約束された結婚ーー鬼の花嫁は初恋相手と運命の相手に求婚される

「尚更、沖縄にいくべきだと思うけどなぁ。学生時代は1度きりだよ? 体調が心配なら柊を連れていけばいい」

 四鬼さんに考えを改めるつもりはないらしい。

「まぁ、千秋様の仰る事も一理ありますね。鬼であるが故、同年代が楽しむ事柄を諦めなければいけないのは切ない。浅見さん、雰囲気だけでも宿泊訓練を味わってみては如何です?」

「先生まで……でも」

 沖縄へ行きたいか、行きたくないかで答えれば、もちろん行ってみたい。

「ご両親への説明は私がします。沖縄へは旅行でなく教育の一環。引率者とし、千秋様が浅見さんにちょっかい出さないよう見張りますのでご安心下さい。きちんと部屋も別に用意しましょうね」

「ち、余計な真似を」

 わざとらしく悔しがる四鬼さん。
 この3人で行く沖縄は何かしらのトラブルはありそうなものの、楽しめそうでもある。

「……行ってみようかな。

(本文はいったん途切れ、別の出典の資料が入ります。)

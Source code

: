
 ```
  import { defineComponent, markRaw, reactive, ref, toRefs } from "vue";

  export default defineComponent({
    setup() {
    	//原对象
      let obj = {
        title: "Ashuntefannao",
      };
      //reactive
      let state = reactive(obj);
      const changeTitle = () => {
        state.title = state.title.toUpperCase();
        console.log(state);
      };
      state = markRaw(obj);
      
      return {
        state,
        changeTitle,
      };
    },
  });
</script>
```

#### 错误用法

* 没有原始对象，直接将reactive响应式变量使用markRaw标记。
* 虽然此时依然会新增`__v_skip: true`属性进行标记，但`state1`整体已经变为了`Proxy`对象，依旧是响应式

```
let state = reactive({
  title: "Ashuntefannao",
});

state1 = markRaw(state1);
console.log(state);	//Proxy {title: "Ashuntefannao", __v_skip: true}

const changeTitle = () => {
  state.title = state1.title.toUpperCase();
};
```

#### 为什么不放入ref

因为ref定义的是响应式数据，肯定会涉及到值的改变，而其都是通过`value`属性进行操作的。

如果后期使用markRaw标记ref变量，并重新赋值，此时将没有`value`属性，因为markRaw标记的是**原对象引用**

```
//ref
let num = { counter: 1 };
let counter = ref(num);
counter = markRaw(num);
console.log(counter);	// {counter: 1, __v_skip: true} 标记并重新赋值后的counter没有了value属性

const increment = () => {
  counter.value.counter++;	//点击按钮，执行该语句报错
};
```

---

あの、わたしも行っていいですか? お邪魔じゃなければ」

「邪魔もなにも、僕と柊で沖縄なんて凍える。あぁ、そうと決まれば水着を買わないとね!」

「えぇ! 水着ですか? 泳ぐにはまだ早いとーー」

「備えあれば憂いなし。海はそうかもしれないけど、室内プールがあるし。沖縄に水着は必須だ」

 力説され、説得力というより風圧で頷いてしまった。

「ふふ、あぁ、桜子ちゃんの水着姿可愛いだろうな。やっぱり清楚なワンピース? もしくは小悪魔なビキニもいい」

「千秋様、頭が悪い本音がだだ漏れです。遊びに行くんじゃない、教育の一環であるのをお忘れなく」

 ははは、わたしは乾いた笑いを浮かべる。